━━━ RECORDS TO USE ━━━

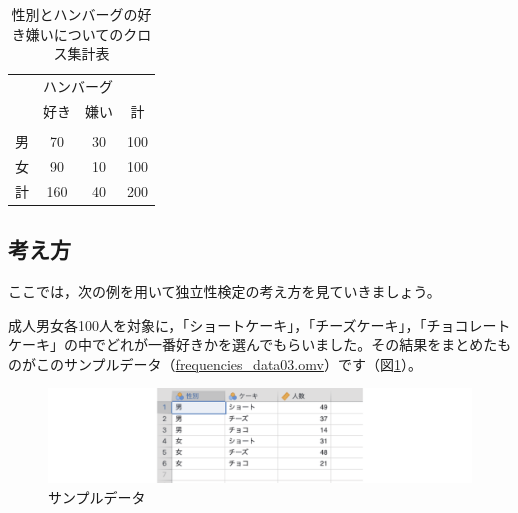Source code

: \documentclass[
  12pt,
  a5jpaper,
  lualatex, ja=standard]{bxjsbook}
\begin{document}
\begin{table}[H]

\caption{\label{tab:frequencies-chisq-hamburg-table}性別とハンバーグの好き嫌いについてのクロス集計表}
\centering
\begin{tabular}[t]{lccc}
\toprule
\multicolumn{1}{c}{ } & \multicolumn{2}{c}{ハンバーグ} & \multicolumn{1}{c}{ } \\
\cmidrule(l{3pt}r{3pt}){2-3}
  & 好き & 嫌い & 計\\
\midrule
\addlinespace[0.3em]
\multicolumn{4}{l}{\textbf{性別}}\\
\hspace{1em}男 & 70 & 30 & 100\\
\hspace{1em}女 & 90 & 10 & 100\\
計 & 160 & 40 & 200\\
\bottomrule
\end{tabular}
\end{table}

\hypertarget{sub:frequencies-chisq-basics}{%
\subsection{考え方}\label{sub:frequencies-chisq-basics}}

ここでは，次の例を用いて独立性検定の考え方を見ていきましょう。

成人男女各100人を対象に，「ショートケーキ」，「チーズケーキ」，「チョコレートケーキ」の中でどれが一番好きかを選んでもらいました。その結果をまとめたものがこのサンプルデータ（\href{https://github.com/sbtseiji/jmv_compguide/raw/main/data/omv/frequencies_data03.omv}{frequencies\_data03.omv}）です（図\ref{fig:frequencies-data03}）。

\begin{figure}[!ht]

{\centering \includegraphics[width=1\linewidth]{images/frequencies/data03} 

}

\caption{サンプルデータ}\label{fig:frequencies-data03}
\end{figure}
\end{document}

━━━

→ TASK DESCRIPTION:
An exact reprint of every record is required, with the pictures omitted.

→ TASK OUTPUT:
Source code

: \documentclass[
  12pt,
  a5jpaper,
  lualatex, ja=standard]{bxjsbook}
\begin{document}
\begin{table}[H]

\caption{\label{tab:frequencies-chisq-hamburg-table}性別とハンバーグの好き嫌いについてのクロス集計表}
\centering
\begin{tabular}[t]{lccc}
\toprule
\multicolumn{1}{c}{ } & \multicolumn{2}{c}{ハンバーグ} & \multicolumn{1}{c}{ } \\
\cmidrule(l{3pt}r{3pt}){2-3}
  & 好き & 嫌い & 計\\
\midrule
\addlinespace[0.3em]
\multicolumn{4}{l}{\textbf{性別}}\\
\hspace{1em}男 & 70 & 30 & 100\\
\hspace{1em}女 & 90 & 10 & 100\\
計 & 160 & 40 & 200\\
\bottomrule
\end{tabular}
\end{table}

\hypertarget{sub:frequencies-chisq-basics}{%
\subsection{考え方}\label{sub:frequencies-chisq-basics}}

ここでは，次の例を用いて独立性検定の考え方を見ていきましょう。

成人男女各100人を対象に，「ショートケーキ」，「チーズケーキ」，「チョコレートケーキ」の中でどれが一番好きかを選んでもらいました。その結果をまとめたものがこのサンプルデータ（\href{https://github.com/sbtseiji/jmv_compguide/raw/main/data/omv/frequencies_data03.omv}{frequencies\_data03.omv}）です（図\ref{fig:frequencies-data03}）。

\begin{figure}[!ht]

{\centering \includegraphics[width=1\linewidth]{images/frequencies/data03} 

}

\caption{サンプルデータ}\label{fig:frequencies-data03}
\end{figure}
\end{document}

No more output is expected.